Graphically, it looks like this:

So, what does this chart and the output of describe tell us? We can see that the

average commissions expense is $2.85M and the standard deviation is $103K. We can

also see that the commissions payment can be as low as $2.5M or as high as $3.2M.

Based on these results, how comfortable are you that the expense for commissions

will be less than $3M? Or, if someone says, “Let’s only budget $2.7M” would

you feel comfortable that your expenses would be below that amount? Probably not.

Therein lies one of the benefits of the Monte Carlo simulation. You develop a better

understanding of the distribution of likely outcomes and can use that knowledge plus

your business acumen to make an informed estimate.

The other value of this model is that you can model many different assumptions

and see what happens. Here are some simple changes you can make to see how the

results change:

- Increase top commission rate to 5%
- Decrease the number of sales people
- Change the expected standard deviation to a higher amount
- Modify the distribution of targets

Now that the model is created, making these changes is as simple as a few variable

tweaks and re-running your code. You can view the notebook associated with this

post on github.

Another observation about Monte Carlo simulations is that they are relatively

easy to explain to the end user of the prediction. The person receiving this estimate may not

have a deep mathematical background but can intuitively understand what this simulation

is doing and how to assess the likelihood of the range of potential results.

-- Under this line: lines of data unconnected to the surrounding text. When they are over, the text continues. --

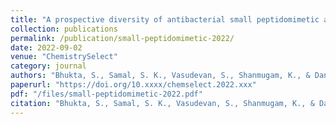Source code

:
 ```yaml
---
title: "A prospective diversity of antibacterial small peptidomimetic and quorum sensing mediated drug: A review"
collection: publications
permalink: /publication/small-peptidomimetic-2022/
date: 2022-09-02
venue: "ChemistrySelect"
category: journal
authors: "Bhukta, S., Samal, S. K., Vasudevan, S., Shanmugam, K., & Dandela, R."
paperurl: "https://doi.org/10.xxxx/chemselect.2022.xxx"
pdf: "/files/small-peptidomimetic-2022.pdf"
citation: "Bhukta, S., Samal, S. K., Vasudevan, S., Shanmugam, K., & Dandela, R. (2022). A prospective diversity of antibacterial small peptidomimetic and quorum sensing mediated drug: A review. *ChemistrySelect*, 2022. https://doi.org/10.xxxx/chemselect.2022.xxx"
---
```

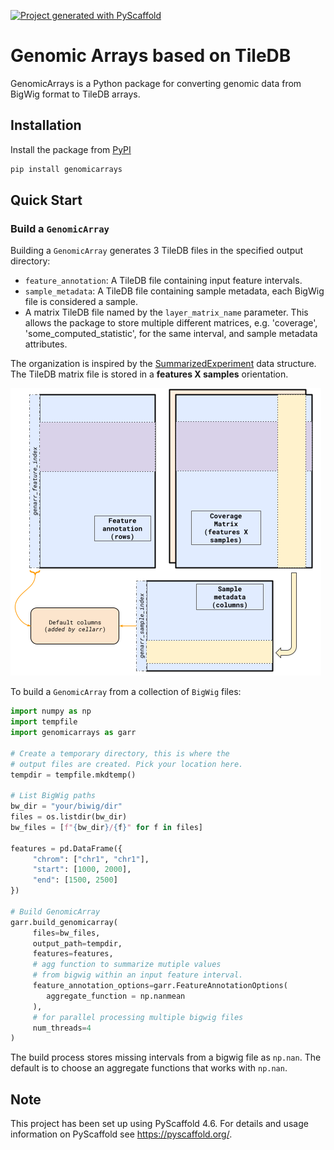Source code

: <!-- These are examples of badges you might want to add to your README:
     please update the URLs accordingly

[![Built Status](https://api.cirrus-ci.com/github/<USER>/GenomicArrays.svg?branch=main)](https://cirrus-ci.com/github/<USER>/GenomicArrays)
[![ReadTheDocs](https://readthedocs.org/projects/GenomicArrays/badge/?version=latest)](https://GenomicArrays.readthedocs.io/en/stable/)
[![Coveralls](https://img.shields.io/coveralls/github/<USER>/GenomicArrays/main.svg)](https://coveralls.io/r/<USER>/GenomicArrays)
[![PyPI-Server](https://img.shields.io/pypi/v/GenomicArrays.svg)](https://pypi.org/project/GenomicArrays/)
[![Conda-Forge](https://img.shields.io/conda/vn/conda-forge/GenomicArrays.svg)](https://anaconda.org/conda-forge/GenomicArrays)
[![Monthly Downloads](https://pepy.tech/badge/GenomicArrays/month)](https://pepy.tech/project/GenomicArrays)
[![Twitter](https://img.shields.io/twitter/url/http/shields.io.svg?style=social&label=Twitter)](https://twitter.com/GenomicArrays)
-->

[![Project generated with PyScaffold](https://img.shields.io/badge/-PyScaffold-005CA0?logo=pyscaffold)](https://pyscaffold.org/)

# Genomic Arrays based on TileDB

GenomicArrays is a Python package for converting genomic data from BigWig format to TileDB arrays.

## Installation

Install the package from [PyPI](https://pypi.org/project/genomicarrays/)

```sh
pip install genomicarrays
```

## Quick Start

### Build a `GenomicArray`

Building a `GenomicArray` generates 3 TileDB files in the specified output directory:

- `feature_annotation`: A TileDB file containing input feature intervals.
- `sample_metadata`: A TileDB file containing sample metadata, each BigWig file is considered a sample.
- A matrix TileDB file named by the `layer_matrix_name` parameter. This allows the package
to store multiple different matrices, e.g. 'coverage', 'some_computed_statistic', for the same interval,
and sample metadata attributes.

The organization is inspired by the [SummarizedExperiment](https://bioconductor.org/packages/release/bioc/html/SummarizedExperiment.html) data structure. The TileDB matrix file is stored in a **features X samples** orientation.

![`GenomicArray` structure](./assets/genarr.png "GenomicArray")

To build a `GenomicArray` from a collection of `BigWig` files:

```python
import numpy as np
import tempfile
import genomicarrays as garr

# Create a temporary directory, this is where the
# output files are created. Pick your location here.
tempdir = tempfile.mkdtemp()

# List BigWig paths
bw_dir = "your/biwig/dir"
files = os.listdir(bw_dir)
bw_files = [f"{bw_dir}/{f}" for f in files]

features = pd.DataFrame({
     "chrom": ["chr1", "chr1"],
     "start": [1000, 2000],
     "end": [1500, 2500]
})

# Build GenomicArray
garr.build_genomicarray(
     files=bw_files,
     output_path=tempdir,
     features=features,
     # agg function to summarize mutiple values 
     # from bigwig within an input feature interval.
     feature_annotation_options=garr.FeatureAnnotationOptions( 
        aggregate_function = np.nanmean
     ),
     # for parallel processing multiple bigwig files
     num_threads=4 
)
```

The build process stores missing intervals from a bigwig file as `np.nan`. The 
default is to choose an aggregate functions that works with `np.nan`.


<!-- pyscaffold-notes -->

## Note

This project has been set up using PyScaffold 4.6. For details and usage
information on PyScaffold see https://pyscaffold.org/.
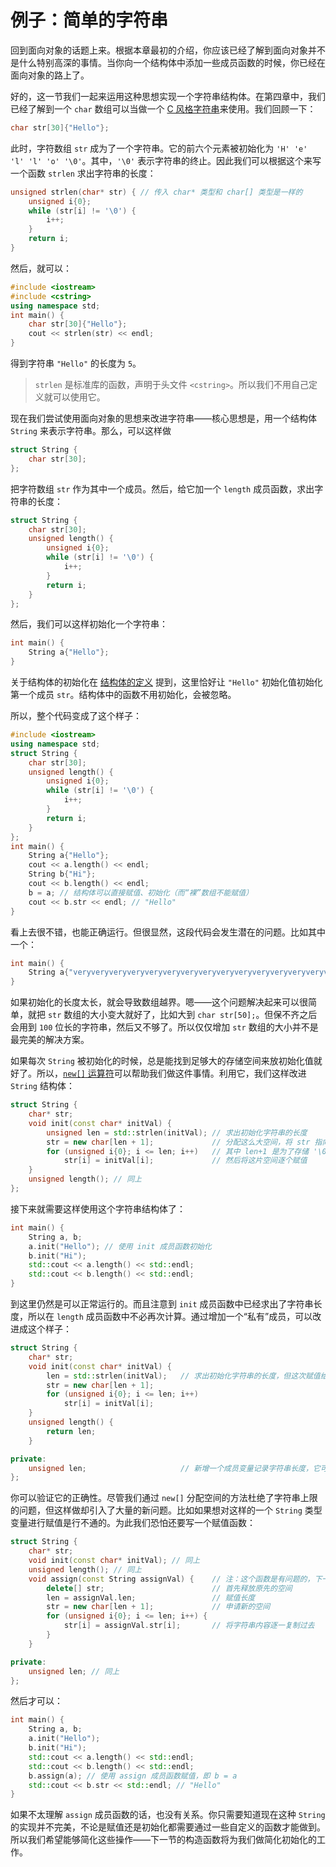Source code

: # 例子：简单的字符串

回到面向对象的话题上来。根据本章最初的介绍，你应该已经了解到面向对象并不是什么特别高深的事情。当你向一个结构体中添加一些成员函数的时候，你已经在面向对象的路上了。

好的，这一节我们一起来运用这种思想实现一个字符串结构体。在第四章中，我们已经了解到一个 `char` 数组可以当做一个 [C 风格字符串](ch04/array/c_string)来使用。我们回顾一下：
```cpp
char str[30]{"Hello"};
```
此时，字符数组 `str` 成为了一个字符串。它的前六个元素被初始化为 `'H' 'e' 'l' 'l' 'o' '\0'`。其中，`'\0'` 表示字符串的终止。因此我们可以根据这个来写一个函数 `strlen` 求出字符串的长度：
```cpp
unsigned strlen(char* str) { // 传入 char* 类型和 char[] 类型是一样的
    unsigned i{0};
    while (str[i] != '\0') {
        i++;
    }
    return i;
}
```
然后，就可以：
```CPP
#include <iostream>
#include <cstring>
using namespace std;
int main() {
    char str[30]{"Hello"};
    cout << strlen(str) << endl;
}
```
得到字符串 `"Hello"` 的长度为 `5`。

> `strlen` 是标准库的函数，声明于头文件 `<cstring>`。所以我们不用自己定义就可以使用它。

现在我们尝试使用面向对象的思想来改进字符串——核心思想是，用一个结构体 `String` 来表示字符串。那么，可以这样做
```cpp
struct String {
    char str[30];
};
```
把字符数组 `str` 作为其中一个成员。然后，给它加一个 `length` 成员函数，求出字符串的长度：
```cpp
struct String {
    char str[30];
    unsigned length() {
        unsigned i{0};
        while (str[i] != '\0') {
            i++;
        }
        return i;
    }
};
```
然后，我们可以这样初始化一个字符串：
```cpp
int main() {
    String a{"Hello"};
}
```
关于结构体的初始化在 [结构体的定义](ch03/struct/struct_def) 提到，这里恰好让 `"Hello"` 初始化值初始化第一个成员 `str`。结构体中的函数不用初始化，会被忽略。

所以，整个代码变成了这个样子：
```CPP
#include <iostream>
using namespace std;
struct String {
    char str[30];
    unsigned length() {
        unsigned i{0};
        while (str[i] != '\0') {
            i++;
        }
        return i;
    }
};
int main() {
    String a{"Hello"};
    cout << a.length() << endl;
    String b{"Hi"};
    cout << b.length() << endl;
    b = a; // 结构体可以直接赋值、初始化（而“裸”数组不能赋值）
    cout << b.str << endl; // "Hello" 
}
```
看上去很不错，也能正确运行。但很显然，这段代码会发生潜在的问题。比如其中一个：
```cpp
int main() {
    String a{"veryveryveryveryveryveryveryveryveryveryveryveryveryveryverylongstring"};
}
```
如果初始化的长度太长，就会导致数组越界。嗯——这个问题解决起来可以很简单，就把 `str` 数组的大小变大就好了，比如大到 `char str[50];`。但保不齐之后会用到 `100` 位长的字符串，然后又不够了。所以仅仅增加 `str` 数组的大小并不是最完美的解决方案。

如果每次 `String` 被初始化的时候，总是能找到足够大的存储空间来放初始化值就好了。所以，[`new[]` 运算符](ch04/list/arr_new_del)可以帮助我们做这件事情。利用它，我们这样改进 `String` 结构体：
```cpp
struct String {
    char* str;
    void init(const char* initVal) {
        unsigned len = std::strlen(initVal); // 求出初始化字符串的长度
        str = new char[len + 1];             // 分配这么大空间，将 str 指向它；
        for (unsigned i{0}; i <= len; i++)   // 其中 len+1 是为了存储 '\0' 结尾
            str[i] = initVal[i];             // 然后将这片空间逐个赋值
    }
    unsigned length(); // 同上
};
```

接下来就需要这样使用这个字符串结构体了：
```cpp
int main() {
    String a, b;
    a.init("Hello"); // 使用 init 成员函数初始化
    b.init("Hi");
    std::cout << a.length() << std::endl;
    std::cout << b.length() << std::endl;
}
```
到这里仍然是可以正常运行的。而且注意到 `init` 成员函数中已经求出了字符串长度，所以在 `length` 成员函数中不必再次计算。通过增加一个“私有”成员，可以改进成这个样子：
```cpp
struct String {
    char* str;
    void init(const char* initVal) {
        len = std::strlen(initVal);   // 求出初始化字符串的长度，但这次赋值给成员变量
        str = new char[len + 1];
        for (unsigned i{0}; i <= len; i++)
            str[i] = initVal[i];
    }
    unsigned length() {
        return len;
    }

private:
    unsigned len;                     // 新增一个成员变量记录字符串长度，它可以是“私有的”
};
```

你可以验证它的正确性。尽管我们通过 `new[]` 分配空间的方法杜绝了字符串上限的问题，但这样做却引入了大量的新问题。比如如果想对这样的一个 `String` 类型变量进行赋值是行不通的。为此我们恐怕还要写一个赋值函数：
```cpp
struct String {
    char* str;
    void init(const char* initVal); // 同上
    unsigned length(); // 同上
    void assign(const String assignVal) {    // 注：这个函数是有问题的，下一章将修复
        delete[] str;                        // 首先释放原先的空间
        len = assignVal.len;                 // 赋值长度
        str = new char[len + 1];             // 申请新的空间
        for (unsigned i{0}; i <= len; i++) {
            str[i] = assignVal.str[i];       // 将字符串内容逐一复制过去
        }
    }

private:
    unsigned len; // 同上
};
```
然后才可以：
```cpp
int main() {
    String a, b;
    a.init("Hello");
    b.init("Hi");
    std::cout << a.length() << std::endl;
    std::cout << b.length() << std::endl;
    b.assign(a); // 使用 assign 成员函数赋值，即 b = a
    std::cout << b.str << std::endl; // "Hello" 
}
```

如果不太理解 `assign` 成员函数的话，也没有关系。你只需要知道现在这种 `String` 的实现并不完美，不论是赋值还是初始化都需要通过一些自定义的函数才能做到。所以我们希望能够简化这些操作——下一节的构造函数将为我们做简化初始化的工作。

Finally, I think the approach shown here with python is easier to understand and

replicate than some of the Excel solutions you may encounter. Because python is

a programming language, there is a linear flow to the calculations which you can follow.

## Conclusion

A Monte Carlo simulation is a useful tool for predicting future results

by calculating a formula multiple times with different random inputs. This is a

process you can execute in Excel but it is not simple to do without some VBA or

potentially expensive third party plugins. Using numpy and pandas to build a model and

generate multiple potential results and analyze them is relatively straightforward.

The other added benefit is that analysts can run many scenarios by changing the inputs

and can move on to much more sophisticated models in the future if the needs arise.

Finally, the results can be shared with non-technical users and facilitate discussions

around the uncertainty of the final results.

I hope this example is useful to you and gives you ideas that you can apply

to your own problems. Please feel free to leave a comment if you find this article

helpful for developing your own estimation models.